Tutto questo rende evidente quanto la Parola di Dio, più che
essere uno strumento da brandire per accusare gli altri, deve essere uno
strumento per noi cristiani per mettere in discussione noi stessi, per aiutarci
a verificare se stiamo svolgendo bene il nostro compito di collaboratori di
Cristo.
Se gli altri non conoscono Cristo per colpa non loro e non
nostra, Cristo stesso troverà il modo per ripescarli (non dimentichiamo che è
senza Cristo che non c’è salvezza, non senza la chiesa. E’ certo possibile per
il Signore salvare anche al di fuori della Chiesa, che è lo strumento primario
dell’azione di Dio nel mondo, ma non l’unico).
Se gli altri non seguiranno Cristo nonostante lo abbiano
conosciuto bene e profondamente, porteranno le conseguenze della loro scelta
(anche se mi chiedo se sia possibile conoscere veramente Gesù e rifiutarlo).
Ma se gli altri non avranno conosciuto Cristo, o lo avranno
conosciuto male e in modo distorto per colpa nostra, non saranno loro a portare
le conseguenze di questo, ma noi. Di questo Dio ci chiederà conto.

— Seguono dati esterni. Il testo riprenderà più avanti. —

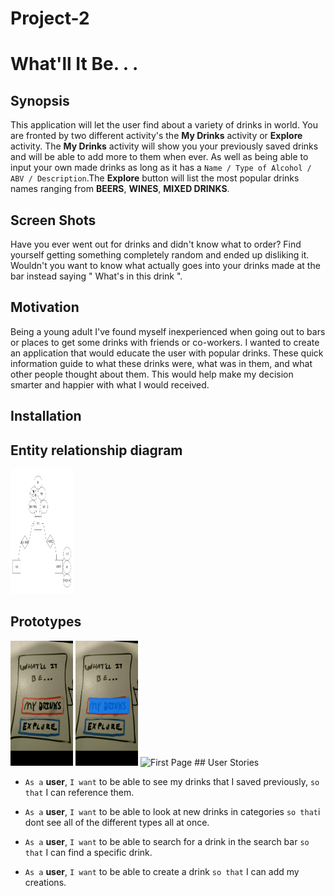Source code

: # Project-2

# What'll It Be. . .
## Synopsis

This application will let the user find about a variety of drinks in world. You are fronted by two different activity's the **My Drinks** activity or **Explore** activity. The **My Drinks** activity will show you your previously saved drinks and will be able to add more to them when ever. As well as being able to input your own made drinks as long as it has a `Name / Type of Alcohol / ABV / Description`.The **Explore** button will list the most popular drinks names ranging from **BEERS**, **WINES**, **MIXED DRINKS**. 


## Screen Shots

Have you ever went out for drinks and didn't know what to order? Find yourself getting something completely random and ended up disliking it. Wouldn't you want to know what actually goes into your drinks made at the bar instead saying " What's in this drink ".


## Motivation
Being a young adult I've found myself inexperienced when going out to bars or places to get some drinks with friends or co-workers. I wanted to create an application that would educate the user with popular drinks. These quick information guide to what these drinks were, what was in them, and what other people thought about them. This would help make my decision smarter and happier with what I would received.


## Installation


## Entity relationship diagram 
<img src ="https://github.com/Keyner32/Project-2/blob/master/erdplus-diagram.png?raw=true" alt="First Page" style="width:100px;height:200px;"> 


## Prototypes
<img src ="https://github.com/Keyner32/Project-2/blob/master/Screenshot_20160909-051647.png?raw=true" alt="First Page" style="width:100px;height:200px;"> 
<img src ="https://github.com/Keyner32/Project-2/blob/master/Screenshot_20160909-051700.png?raw=true" alt="First Page" style="width:100px;height:200px;"> 
<img src ="https://github.com/Keyner32/Project-2/blob/master/Screenshot_20160909-051713.png?raw=true" alt="First Page" style="width:100px;height:200px;"> 
## User Stories

- `As a` **user**, `I want` to be able to see my drinks that I saved previously, `so that` I can reference them.

- `As a` **user**, `I want` to be able to look at new drinks in categories  `so that`i dont see all of the different types all at once.

- `As a` **user**, `I want` to be able to search for a drink in the search bar `so that` I can find a specific drink.

- `As a` **user**, `I want` to be able to create a drink `so that` I can add my creations.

Noi la Via l’abbiamo conosciuta. Noi sappiamo dov’è e chi è la
Porta, ma se non aiutiamo gli altri a trovarla o se li ostacoliamo o
addirittura li portiamo in una direzione sbagliata, saremo noi a pagarne le
conseguenze.
Come fa spesso, la Parola di Dio è uno strumento potente non per
accusare e giudicare gli altri, ma per verificare e valutare se stessi.
Se
avete conosciuto me, conoscerete anche il Padre mio: fin da ora lo conoscete e
lo avete veduto». Gli disse Filippo:
«Signore, mostraci il Padre e ci basta». Gli rispose Gesù: «Da tanto tempo sono
con voi e tu non mi hai conosciuto, Filippo? Chi ha visto me, ha visto il
Padre. Come puoi tu dire: “Mostraci il Padre”? Non credi che io sono nel Padre
e il Padre è in me? Le parole che io vi dico, non le dico da me stesso; ma il
Padre, che rimane in me, compie le sue opere.
Credete a me: io sono nel Padre e il Padre è in me. Se non altro,
credetelo per le opere stesse.
Le ultime parole di Gesù in questo testo portano ancora oltre, verso
la conoscenza profonda di Cristo, che non si presenta solamente come un inviato
di Dio, ma si identifica con lui, pur nella complessa distinzione delle
personalità che porterà a riconoscere Dio come Trinità. Ma di questo parleremo
più avanti, quanto della santissima Trinità celebreremo la festa.